Work instructions:
For the listing below, give the number of lines that contain the word "with" and no other text.
....................
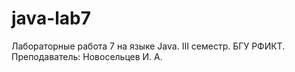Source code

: # java-lab7
Лабораторные работа 7 на языке Java. III семестр. БГУ РФИКТ. Преподаватель: Новосельцев И. А.
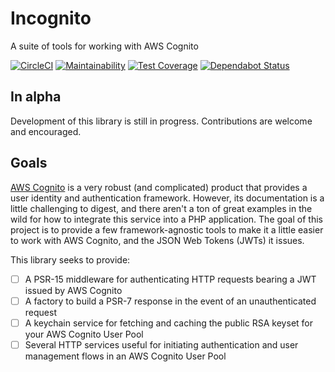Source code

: # Incognito

A suite of tools for working with AWS Cognito

[![CircleCI](https://circleci.com/gh/timrourke/incognito.svg?style=svg)](https://circleci.com/gh/timrourke/incognito) [![Maintainability](https://api.codeclimate.com/v1/badges/6db25214b74fd9db1173/maintainability)](https://codeclimate.com/github/timrourke/incognito/maintainability) [![Test Coverage](https://api.codeclimate.com/v1/badges/6db25214b74fd9db1173/test_coverage)](https://codeclimate.com/github/timrourke/incognito/test_coverage) [![Dependabot Status](https://api.dependabot.com/badges/status?host=github&repo=timrourke/incognito)](https://dependabot.com)

## In alpha

Development of this library is still in progress. Contributions are welcome and
encouraged.

## Goals

[AWS Cognito](https://aws.amazon.com/cognito/) is a very robust (and complicated)
product that provides a user identity and authentication framework. However, its
documentation is a little challenging to digest, and there aren't a ton of great
examples in the wild for how to integrate this service into a PHP application.
The goal of this project is to provide a few framework-agnostic tools to make it
a little easier to work with AWS Cognito, and the JSON Web Tokens (JWTs) it issues.

This library seeks to provide:

- [ ] A PSR-15 middleware for authenticating HTTP requests bearing a JWT issued by AWS Cognito
- [ ] A factory to build a PSR-7 response in the event of an unauthenticated request
- [ ] A keychain service for fetching and caching the public RSA keyset for your AWS Cognito User Pool
- [ ] Several HTTP services useful for initiating authentication and user management flows in an AWS Cognito User Pool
....................
Answer box:
2